* _Supplied data_:

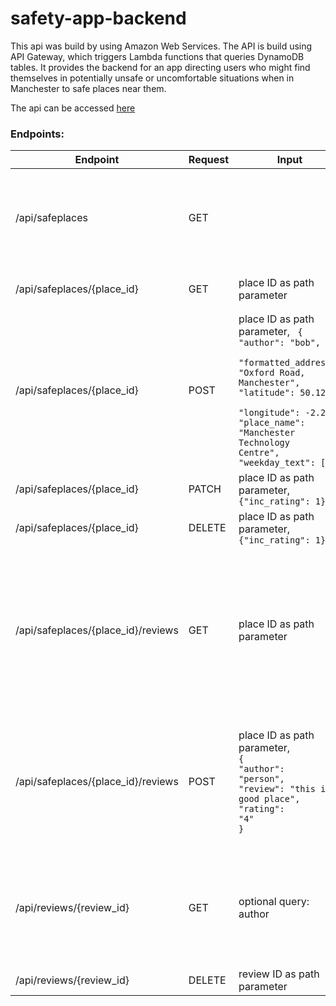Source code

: # safety-app-backend

This api was build by using Amazon Web Services. The API is build using API Gateway, which triggers Lambda functions that queries DynamoDB tables.
It provides the backend for an app directing users who might find themselves in potentially unsafe or uncomfortable situations when in Manchester to safe places near them. 

The api can be accessed [here](https://2aw2ojaww1.execute-api.eu-west-2.amazonaws.com/api)


### Endpoints: 

Endpoint                           | Request | Input | Returns                                                                                                                                                                                                                                                                                                                                                  |
| ---------------------------------- | ------- | ------- | ------------------------------------------------------------------------------------------------------------------------------------------------------------------------------------------------------------------------------------------------------------------------------------------------------------------------------------------------------- |
| /api/safeplaces               | GET   |  | Gets all the safe places from the database. Returns <code>"Items": [ <br> {<br>  "place_id": "ChIJ0VTAWfCue0gRFM2lcIaciFY"},<br>  {"place_id": "ChIJB_4uquyxe0gRcLqDm4_2N4k"}, ...]</code>|                                                                                                                                                       |
| /api/safeplaces/{place_id}    | GET   | place ID as path parameter | <code>"Item": <br>{<br>"place_id": "ChIJ0VTAWfCue0gRFM2lcIaciFY"}</code>|                                                                                                                                                       |
| /api/safeplaces/{place_id}    | POST  | place ID as path parameter, <code> { "author": "bob",<br> "formatted_address": "Oxford Road, Manchester", <br>"latitude": 50.123, <br>"longitude": -2.24, <br>"place_name": "Manchester Technology Centre", <br>"weekday_text": [] }| Returns the posted safeplace |                                                                                                                                                      |
| /api/safeplaces/{place_id}    | PATCH  | place ID as path parameter, <br> <code>{"inc_rating": 1}</code>  | Returns the posted place. TBC </code>|                                                                                                                                                       |
| /api/safeplaces/{place_id}    | DELETE  | place ID as path parameter, <br> <code>{"inc_rating": 1}</code>  | Returns 204. |                                                                                                                                                       |
| /api/safeplaces/{place_id}/reviews   | GET  | place ID as path parameter  | Returns all reviews for a place. <code>"Items": <br>[ <br>{<br>"place_id": "ChIJ0VTAWfCue0gRFM2lcIaciFY",<br>"rating": "5",<br>"review_id": "1",<br>"author": "NotWeirdo",<br>"body": "Was turbo safe, man"<br>}<br>...<br>]</code>|                                                                                                                                                       |
| /api/safeplaces/{place_id}/reviews   | POST  | place ID as path parameter,<br><code>{<br>"author": "person",<br>"review": "this is a good place",<br>"rating": "4"<br>} | Returns the posted review. <code>{<br>"place_id": "ChIJ0VTAWfCue0gRFM2lcIaciFY",<br>"review_id": "0a16454f-1ef5-4f32-98c1-82255beff330", <br>"author": "person",<br>"review": "this is a good place",<br>"rating": "4"<br>}</code>|                                                                                                                                                       |
| /api/reviews/{review_id}    | GET   | optional query: author | Returns the specfied review. <code>{<br>"rating": "5",<br> "review_id": "0a16454f-1ef5-4f32-98c1-82255beff330", <br>"place_id": "abcdef12345", <br>"body": "super safe", <br>"author": "me"<br>}</code>|                                                                                                                                                       |
| /api/reviews/{review_id}    | DELETE   | review ID as path parameter | Returns 204.|                                                                                                                                                       |
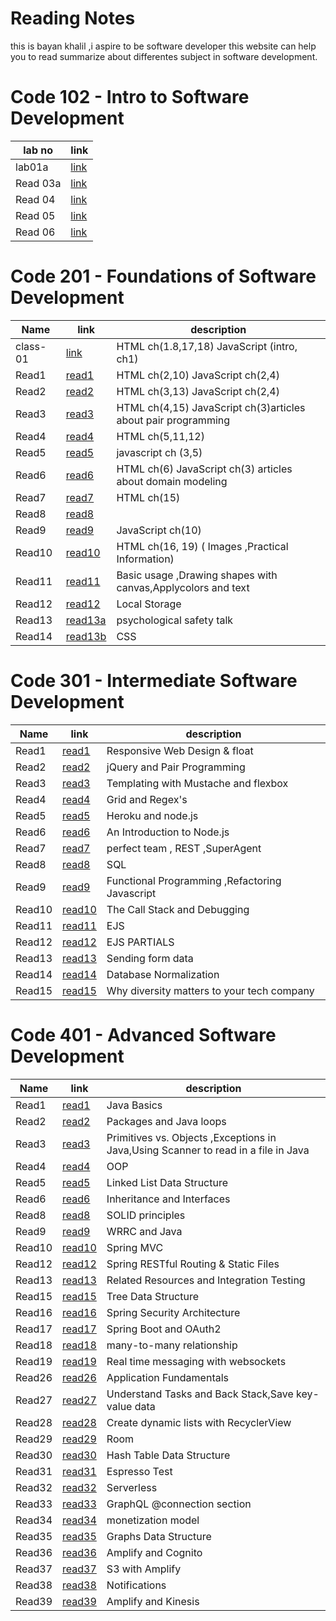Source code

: # Reading Notes

this is bayan khalil ,i aspire to be software developer
this website can help you to read summarize about differentes subject in software development.

# Code 102 - Intro to Software Development

lab no | link
-----|-----
lab01a | [link](102/lab01a.md)
Read 03a | [link](102/Read03a.md)
Read 04 | [link](102/Read04.md)
Read 05 |[link](102/Read05.md)
Read 06 |[link](102/Read06.md)

# Code 201 - Foundations of Software Development

Name   | link | description
-------|------|------------
class-01   | [link](201/class-01.md) |  HTML ch(1.8,17,18) JavaScript (intro, ch1)
Read1      | [read1](201/read1.md)   |  HTML ch(2,10) JavaScript ch(2,4)
Read2      | [read2](201/read2.md)   |  HTML ch(3,13) JavaScript ch(2,4)
Read3      | [read3](201/read3.md)   |  HTML ch(4,15) JavaScript ch(3)articles about pair programming
Read4      | [read4](201/read4.md)   |  HTML ch(5,11,12)
Read5      | [read5](201/read5.md)   |  javascript ch (3,5)
Read6      | [read6](201/read6.md)   |  HTML ch(6) JavaScript ch(3) articles about domain modeling
Read7      | [read7](201/read7.md)   |  HTML ch(15)
Read8      | [read8](201/read8.md)   |  
Read9      | [read9](201/read9.md)   |  JavaScript ch(10)
Read10     | [read10](201/read10.md)  | HTML ch(16, 19)  ( Images ,Practical Information)
Read11     | [read11](201/read11.md)  | Basic usage ,Drawing shapes with canvas,Applycolors and text
Read12     | [read12](201/read12.md)  | Local Storage
Read13     | [read13a](201/read13.md)  | psychological safety talk  
Read14     | [read13b](201/read14.md)  | CSS

# Code 301 - Intermediate Software Development

Name   | link | description
-------|------|------------
Read1  | [read1](301/read1.md) | Responsive Web Design & float
Read2  | [read2](301/read2.md) | jQuery and Pair Programming
Read3  | [read3](301/read3.md) | Templating with Mustache and flexbox
Read4  | [read4](301/read4.md) | Grid and Regex's
Read5  | [read5](301/read5.md) | Heroku and node.js
Read6  | [read6](301/read6.md) | An Introduction to Node.js 
Read7  | [read7](301/read7.md) | perfect team , REST ,SuperAgent
Read8  | [read8](301/read8.md) | SQL
Read9  | [read9](301/read9.md) | Functional Programming ,Refactoring Javascript 
Read10 | [read10](301/read10.md) | The Call Stack and Debugging
Read11 | [read11](301/read11.md) | EJS
Read12 | [read12](301/read12.md) | EJS PARTIALS
Read13 | [read13](301/read13.md) | Sending form data
Read14 | [read14](301/read14.md) | Database Normalization
Read15 | [read15](301/read15.md) | Why diversity matters to your tech company




# Code 401 - Advanced Software Development

Name   | link | description
-------|------|------------
Read1  |[read1](401/read1.md)| Java Basics
Read2  |[read2](401/read2.md)| Packages and Java loops
Read3  |[read3](401/read3.md)| Primitives vs. Objects ,Exceptions in Java,Using Scanner to read in a file in Java
Read4  |[read4](401/read4.md)| OOP
Read5  |[read5](401/read5.md)| Linked List Data Structure
Read6  |[read6](401/read6.md)| Inheritance and Interfaces
Read8  |[read8](401/read8.md)| SOLID principles
Read9  |[read9](401/read9.md)| WRRC and Java
Read10  |[read10](401/read10.md)| Spring MVC
Read12  |[read12](401/read12.md)| Spring RESTful Routing & Static Files
Read13  |[read13](401/read13.md)| Related Resources and Integration Testing
Read15  |[read15](401/read15.md)| Tree Data Structure
Read16  |[read16](401/read16.md)| Spring Security Architecture
Read17  |[read17](401/read17.md)| Spring Boot and OAuth2
Read18  |[read18](401/read18.md)| many-to-many relationship
Read19  |[read19](401/read19.md)|Real time messaging with websockets
Read26  |[read26](401/read26.md)| Application Fundamentals
Read27  |[read27](401/read27.md)| Understand Tasks and Back Stack,Save key-value data
Read28  |[read28](401/read28.md)| Create dynamic lists with RecyclerView
Read29  |[read29](401/read29.md)|  Room
Read30  |[read30](401/read30.md)| Hash Table Data Structure
Read31  |[read31](401/read31.md)| Espresso Test
Read32  |[read32](401/read32.md)| Serverless
Read33  |[read33](401/read33.md)| GraphQL @connection section
Read34  |[read34](401/read34.md)| monetization model
Read35  |[read35](401/read35.md)| Graphs Data Structure
Read36  |[read36](401/read36.md)| Amplify and Cognito
Read37  |[read37](401/read37.md)| S3 with Amplify
Read38  |[read38](401/read38.md)|  Notifications
Read39  |[read39](401/read39.md)|  Amplify and Kinesis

* _Directions for this task_:
Restate the data above exactly, stripping out each image.

* _Result of the exercise_:
Source code

: # safety-app-backend

This api was build by using Amazon Web Services. The API is build using API Gateway, which triggers Lambda functions that queries DynamoDB tables.
It provides the backend for an app directing users who might find themselves in potentially unsafe or uncomfortable situations when in Manchester to safe places near them. 

The api can be accessed [here](https://2aw2ojaww1.execute-api.eu-west-2.amazonaws.com/api)


### Endpoints: 

Endpoint                           | Request | Input | Returns                                                                                                                                                                                                                                                                                                                                                  |
| ---------------------------------- | ------- | ------- | ------------------------------------------------------------------------------------------------------------------------------------------------------------------------------------------------------------------------------------------------------------------------------------------------------------------------------------------------------- |
| /api/safeplaces               | GET   |  | Gets all the safe places from the database. Returns <code>"Items": [ <br> {<br>  "place_id": "ChIJ0VTAWfCue0gRFM2lcIaciFY"},<br>  {"place_id": "ChIJB_4uquyxe0gRcLqDm4_2N4k"}, ...]</code>|                                                                                                                                                       |
| /api/safeplaces/{place_id}    | GET   | place ID as path parameter | <code>"Item": <br>{<br>"place_id": "ChIJ0VTAWfCue0gRFM2lcIaciFY"}</code>|                                                                                                                                                       |
| /api/safeplaces/{place_id}    | POST  | place ID as path parameter, <code> { "author": "bob",<br> "formatted_address": "Oxford Road, Manchester", <br>"latitude": 50.123, <br>"longitude": -2.24, <br>"place_name": "Manchester Technology Centre", <br>"weekday_text": [] }| Returns the posted safeplace |                                                                                                                                                      |
| /api/safeplaces/{place_id}    | PATCH  | place ID as path parameter, <br> <code>{"inc_rating": 1}</code>  | Returns the posted place. TBC </code>|                                                                                                                                                       |
| /api/safeplaces/{place_id}    | DELETE  | place ID as path parameter, <br> <code>{"inc_rating": 1}</code>  | Returns 204. |                                                                                                                                                       |
| /api/safeplaces/{place_id}/reviews   | GET  | place ID as path parameter  | Returns all reviews for a place. <code>"Items": <br>[ <br>{<br>"place_id": "ChIJ0VTAWfCue0gRFM2lcIaciFY",<br>"rating": "5",<br>"review_id": "1",<br>"author": "NotWeirdo",<br>"body": "Was turbo safe, man"<br>}<br>...<br>]</code>|                                                                                                                                                       |
| /api/safeplaces/{place_id}/reviews   | POST  | place ID as path parameter,<br><code>{<br>"author": "person",<br>"review": "this is a good place",<br>"rating": "4"<br>} | Returns the posted review. <code>{<br>"place_id": "ChIJ0VTAWfCue0gRFM2lcIaciFY",<br>"review_id": "0a16454f-1ef5-4f32-98c1-82255beff330", <br>"author": "person",<br>"review": "this is a good place",<br>"rating": "4"<br>}</code>|                                                                                                                                                       |
| /api/reviews/{review_id}    | GET   | optional query: author | Returns the specfied review. <code>{<br>"rating": "5",<br> "review_id": "0a16454f-1ef5-4f32-98c1-82255beff330", <br>"place_id": "abcdef12345", <br>"body": "super safe", <br>"author": "me"<br>}</code>|                                                                                                                                                       |
| /api/reviews/{review_id}    | DELETE   | review ID as path parameter | Returns 204.|                                                                                                                                                       |
Source code

: # Reading Notes

this is bayan khalil ,i aspire to be software developer
this website can help you to read summarize about differentes subject in software development.

# Code 102 - Intro to Software Development

lab no | link
-----|-----
lab01a | [link](102/lab01a.md)
Read 03a | [link](102/Read03a.md)
Read 04 | [link](102/Read04.md)
Read 05 |[link](102/Read05.md)
Read 06 |[link](102/Read06.md)

# Code 201 - Foundations of Software Development

Name   | link | description
-------|------|------------
class-01   | [link](201/class-01.md) |  HTML ch(1.8,17,18) JavaScript (intro, ch1)
Read1      | [read1](201/read1.md)   |  HTML ch(2,10) JavaScript ch(2,4)
Read2      | [read2](201/read2.md)   |  HTML ch(3,13) JavaScript ch(2,4)
Read3      | [read3](201/read3.md)   |  HTML ch(4,15) JavaScript ch(3)articles about pair programming
Read4      | [read4](201/read4.md)   |  HTML ch(5,11,12)
Read5      | [read5](201/read5.md)   |  javascript ch (3,5)
Read6      | [read6](201/read6.md)   |  HTML ch(6) JavaScript ch(3) articles about domain modeling
Read7      | [read7](201/read7.md)   |  HTML ch(15)
Read8      | [read8](201/read8.md)   |  
Read9      | [read9](201/read9.md)   |  JavaScript ch(10)
Read10     | [read10](201/read10.md)  | HTML ch(16, 19)  ( Images ,Practical Information)
Read11     | [read11](201/read11.md)  | Basic usage ,Drawing shapes with canvas,Applycolors and text
Read12     | [read12](201/read12.md)  | Local Storage
Read13     | [read13a](201/read13.md)  | psychological safety talk  
Read14     | [read13b](201/read14.md)  | CSS

# Code 301 - Intermediate Software Development

Name   | link | description
-------|------|------------
Read1  | [read1](301/read1.md) | Responsive Web Design & float
Read2  | [read2](301/read2.md) | jQuery and Pair Programming
Read3  | [read3](301/read3.md) | Templating with Mustache and flexbox
Read4  | [read4](301/read4.md) | Grid and Regex's
Read5  | [read5](301/read5.md) | Heroku and node.js
Read6  | [read6](301/read6.md) | An Introduction to Node.js 
Read7  | [read7](301/read7.md) | perfect team , REST ,SuperAgent
Read8  | [read8](301/read8.md) | SQL
Read9  | [read9](301/read9.md) | Functional Programming ,Refactoring Javascript 
Read10 | [read10](301/read10.md) | The Call Stack and Debugging
Read11 | [read11](301/read11.md) | EJS
Read12 | [read12](301/read12.md) | EJS PARTIALS
Read13 | [read13](301/read13.md) | Sending form data
Read14 | [read14](301/read14.md) | Database Normalization
Read15 | [read15](301/read15.md) | Why diversity matters to your tech company




# Code 401 - Advanced Software Development

Name   | link | description
-------|------|------------
Read1  |[read1](401/read1.md)| Java Basics
Read2  |[read2](401/read2.md)| Packages and Java loops
Read3  |[read3](401/read3.md)| Primitives vs. Objects ,Exceptions in Java,Using Scanner to read in a file in Java
Read4  |[read4](401/read4.md)| OOP
Read5  |[read5](401/read5.md)| Linked List Data Structure
Read6  |[read6](401/read6.md)| Inheritance and Interfaces
Read8  |[read8](401/read8.md)| SOLID principles
Read9  |[read9](401/read9.md)| WRRC and Java
Read10  |[read10](401/read10.md)| Spring MVC
Read12  |[read12](401/read12.md)| Spring RESTful Routing & Static Files
Read13  |[read13](401/read13.md)| Related Resources and Integration Testing
Read15  |[read15](401/read15.md)| Tree Data Structure
Read16  |[read16](401/read16.md)| Spring Security Architecture
Read17  |[read17](401/read17.md)| Spring Boot and OAuth2
Read18  |[read18](401/read18.md)| many-to-many relationship
Read19  |[read19](401/read19.md)|Real time messaging with websockets
Read26  |[read26](401/read26.md)| Application Fundamentals
Read27  |[read27](401/read27.md)| Understand Tasks and Back Stack,Save key-value data
Read28  |[read28](401/read28.md)| Create dynamic lists with RecyclerView
Read29  |[read29](401/read29.md)|  Room
Read30  |[read30](401/read30.md)| Hash Table Data Structure
Read31  |[read31](401/read31.md)| Espresso Test
Read32  |[read32](401/read32.md)| Serverless
Read33  |[read33](401/read33.md)| GraphQL @connection section
Read34  |[read34](401/read34.md)| monetization model
Read35  |[read35](401/read35.md)| Graphs Data Structure
Read36  |[read36](401/read36.md)| Amplify and Cognito
Read37  |[read37](401/read37.md)| S3 with Amplify
Read38  |[read38](401/read38.md)|  Notifications
Read39  |[read39](401/read39.md)|  Amplify and Kinesis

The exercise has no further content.